Vu le mémoire en réponse déposé au greffe du tribunal administratif le 22 mars 2004 par le délégué du Gouvernement ;

Vu les pièces versées en cause et notamment l’arrêté entrepris ;

Ouï le juge-rapporteur en son rapport, ainsi que Maître Louis TINTI et Monsieur le délégué du Gouvernement Guy SCHLEDER en leurs plaidoiries respectives à l’audience publique du 24 mars 2004.

Le 26 février 2004, le dénommé … introduisit oralement auprès du service compétent du ministère de la Justice une demande en reconnaissance du statut de réfugié au sens de la Convention de Genève du 28 juillet 1951 relative au statut des réfugiés, approuvée par une loi du 20 mai 1953, et du Protocole relatif au statut des réfugiés, fait à New York, le 31 janvier 1967, approuvé par règlement grand-ducal du 6 janvier 1971, l’ensemble de ces dispositions étant ci-après dénommé « la Convention de Genève ».

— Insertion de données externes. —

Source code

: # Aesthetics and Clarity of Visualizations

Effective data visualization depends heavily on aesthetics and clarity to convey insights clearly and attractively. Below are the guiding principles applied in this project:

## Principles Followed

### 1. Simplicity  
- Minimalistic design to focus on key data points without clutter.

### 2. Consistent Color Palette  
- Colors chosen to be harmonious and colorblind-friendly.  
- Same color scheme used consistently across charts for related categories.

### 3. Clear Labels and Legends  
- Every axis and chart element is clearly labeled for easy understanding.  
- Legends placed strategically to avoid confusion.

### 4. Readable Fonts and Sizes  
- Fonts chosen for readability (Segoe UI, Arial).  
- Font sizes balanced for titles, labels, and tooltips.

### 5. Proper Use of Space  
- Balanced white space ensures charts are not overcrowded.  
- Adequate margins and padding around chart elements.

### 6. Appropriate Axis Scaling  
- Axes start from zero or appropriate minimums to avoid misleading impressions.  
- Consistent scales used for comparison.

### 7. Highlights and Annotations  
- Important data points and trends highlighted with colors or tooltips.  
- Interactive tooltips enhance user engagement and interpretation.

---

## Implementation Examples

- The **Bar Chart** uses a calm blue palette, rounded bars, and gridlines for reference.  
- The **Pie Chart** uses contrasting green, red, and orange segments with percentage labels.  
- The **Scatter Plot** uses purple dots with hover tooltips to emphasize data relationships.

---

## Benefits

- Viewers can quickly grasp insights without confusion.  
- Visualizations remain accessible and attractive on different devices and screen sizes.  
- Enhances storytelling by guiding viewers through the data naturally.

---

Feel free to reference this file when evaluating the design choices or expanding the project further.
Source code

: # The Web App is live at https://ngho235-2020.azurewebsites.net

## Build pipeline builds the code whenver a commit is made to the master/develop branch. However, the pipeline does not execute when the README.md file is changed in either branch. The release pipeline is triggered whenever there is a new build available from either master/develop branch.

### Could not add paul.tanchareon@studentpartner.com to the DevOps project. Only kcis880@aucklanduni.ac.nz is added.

Il s’avéra, lors de la saisine des empreintes digitales, que Monsieur … avait déjà déposé une demande d’asile en Autriche en date du 10 octobre 2003.

Par arrêté datant du 27 février 2004, le ministre de la Justice a ordonné le placement de Monsieur …, dans l’attente de son éloignement, au Centre de séjour provisoire pour étrangers en situation irrégulière pour une durée maximum d’un mois à partir de la notification aux motifs suivants :

« Vu le rapport n° 15/608/04/HA du 27 février 2004 établi par le Service de Police Judiciaire, section Police des Etrangers et des Jeux ;

Considérant que l’intéressé n’est pas en possession d’un document de voyage valable ;

-

qu’il ne dispose pas de moyens d’existence personnels ;

Considérant que l’intéressé a déposé une demande d’asile au Luxembourg en date du 27 février 2004 ;

-

qu’il est signalé au système EURODAC comme ayant déposé une demande d’asile en Autriche en date du 11 octobre 2003 ;

-

qu’une demande de reprise en charge en vertu du règlement (CE) n° 343/2003 du Conseil du 18 février 2003 sera adressée aux autorités autrichiennes dans les meilleurs délais ;

-

qu’en attendant l’accord de reprise un éloignement immédiat n’est pas possible ;

Considérant qu’il existe un risque de fuite, alors que l’intéressé est susceptible de se soustraire à la mesure d’éloignement ; » Les autorités autrichiennes, par téléfax daté du 9 mars 2004 et notifié le 10 mars 2004, acceptèrent la prise en charge sollicitée et informèrent le ministre que le dénommé Mohammed … était encore connu sous les noms de … et de ….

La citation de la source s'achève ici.